**** RECORDED DATA ****
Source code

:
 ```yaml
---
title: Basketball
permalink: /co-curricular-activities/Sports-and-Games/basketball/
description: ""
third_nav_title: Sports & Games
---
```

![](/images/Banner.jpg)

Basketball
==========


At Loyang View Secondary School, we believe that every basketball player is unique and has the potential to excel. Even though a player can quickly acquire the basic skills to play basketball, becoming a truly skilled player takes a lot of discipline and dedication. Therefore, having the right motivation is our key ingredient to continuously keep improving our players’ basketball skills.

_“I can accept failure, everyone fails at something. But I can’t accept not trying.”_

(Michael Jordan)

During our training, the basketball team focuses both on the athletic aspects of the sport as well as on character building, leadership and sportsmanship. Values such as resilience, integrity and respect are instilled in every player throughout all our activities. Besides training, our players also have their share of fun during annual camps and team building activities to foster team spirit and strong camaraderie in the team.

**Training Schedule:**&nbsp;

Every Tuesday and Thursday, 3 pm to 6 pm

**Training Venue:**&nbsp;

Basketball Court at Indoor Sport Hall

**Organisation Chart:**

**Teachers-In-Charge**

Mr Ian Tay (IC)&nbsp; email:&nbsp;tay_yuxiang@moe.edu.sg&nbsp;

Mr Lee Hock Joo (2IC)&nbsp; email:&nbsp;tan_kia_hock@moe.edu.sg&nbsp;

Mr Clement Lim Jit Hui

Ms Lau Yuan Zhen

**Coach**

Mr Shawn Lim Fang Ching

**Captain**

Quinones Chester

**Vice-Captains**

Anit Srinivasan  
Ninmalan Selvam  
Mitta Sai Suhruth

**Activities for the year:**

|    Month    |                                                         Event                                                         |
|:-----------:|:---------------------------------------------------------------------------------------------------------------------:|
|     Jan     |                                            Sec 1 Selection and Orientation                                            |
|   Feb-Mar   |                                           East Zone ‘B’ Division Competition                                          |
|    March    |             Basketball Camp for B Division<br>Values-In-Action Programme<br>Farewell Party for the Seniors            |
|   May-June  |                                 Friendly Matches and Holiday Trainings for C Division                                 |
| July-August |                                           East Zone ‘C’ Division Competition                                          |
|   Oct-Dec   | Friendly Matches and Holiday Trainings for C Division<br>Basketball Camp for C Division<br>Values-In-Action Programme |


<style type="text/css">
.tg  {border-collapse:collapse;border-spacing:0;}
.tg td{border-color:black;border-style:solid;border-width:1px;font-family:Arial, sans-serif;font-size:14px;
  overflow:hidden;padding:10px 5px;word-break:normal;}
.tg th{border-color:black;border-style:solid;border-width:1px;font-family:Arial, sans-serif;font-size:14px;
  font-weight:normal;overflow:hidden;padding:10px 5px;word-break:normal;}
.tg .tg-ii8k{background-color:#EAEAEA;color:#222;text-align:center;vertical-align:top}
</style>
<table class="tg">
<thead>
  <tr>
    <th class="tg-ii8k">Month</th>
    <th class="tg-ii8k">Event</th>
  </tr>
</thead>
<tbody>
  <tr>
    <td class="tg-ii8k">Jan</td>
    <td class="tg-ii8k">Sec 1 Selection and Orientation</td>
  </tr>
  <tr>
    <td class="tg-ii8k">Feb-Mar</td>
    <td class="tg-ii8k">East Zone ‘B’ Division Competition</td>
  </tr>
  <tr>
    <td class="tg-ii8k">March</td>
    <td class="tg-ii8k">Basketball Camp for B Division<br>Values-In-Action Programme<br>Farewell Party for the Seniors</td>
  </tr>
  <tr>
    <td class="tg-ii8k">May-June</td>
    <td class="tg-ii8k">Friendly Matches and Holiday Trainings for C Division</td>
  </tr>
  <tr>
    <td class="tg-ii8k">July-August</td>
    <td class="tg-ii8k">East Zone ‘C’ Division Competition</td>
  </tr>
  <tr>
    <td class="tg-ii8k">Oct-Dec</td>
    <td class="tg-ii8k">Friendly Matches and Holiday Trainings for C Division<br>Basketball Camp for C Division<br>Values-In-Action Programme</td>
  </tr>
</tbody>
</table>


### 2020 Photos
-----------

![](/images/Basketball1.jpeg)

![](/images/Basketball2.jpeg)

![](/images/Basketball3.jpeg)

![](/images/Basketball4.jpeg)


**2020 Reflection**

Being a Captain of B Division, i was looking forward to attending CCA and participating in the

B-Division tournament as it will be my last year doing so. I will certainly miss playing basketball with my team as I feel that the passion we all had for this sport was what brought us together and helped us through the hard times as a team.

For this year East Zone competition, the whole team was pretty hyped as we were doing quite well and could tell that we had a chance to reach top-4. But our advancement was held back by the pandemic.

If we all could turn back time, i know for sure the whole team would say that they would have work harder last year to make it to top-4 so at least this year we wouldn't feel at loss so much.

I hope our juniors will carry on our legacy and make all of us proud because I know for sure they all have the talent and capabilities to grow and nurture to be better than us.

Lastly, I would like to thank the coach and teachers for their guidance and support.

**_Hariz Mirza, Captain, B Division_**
****
[WORK TASK]
What lines of the material above contain "Seniors"? Return each of them.

[REPLY TO THE EXERCISE]
|    March    |             Basketball Camp for B Division<br>Values-In-Action Programme<br>Farewell Party for the Seniors            |
    <td class="tg-ii8k">Basketball Camp for B Division<br>Values-In-Action Programme<br>Farewell Party for the Seniors</td>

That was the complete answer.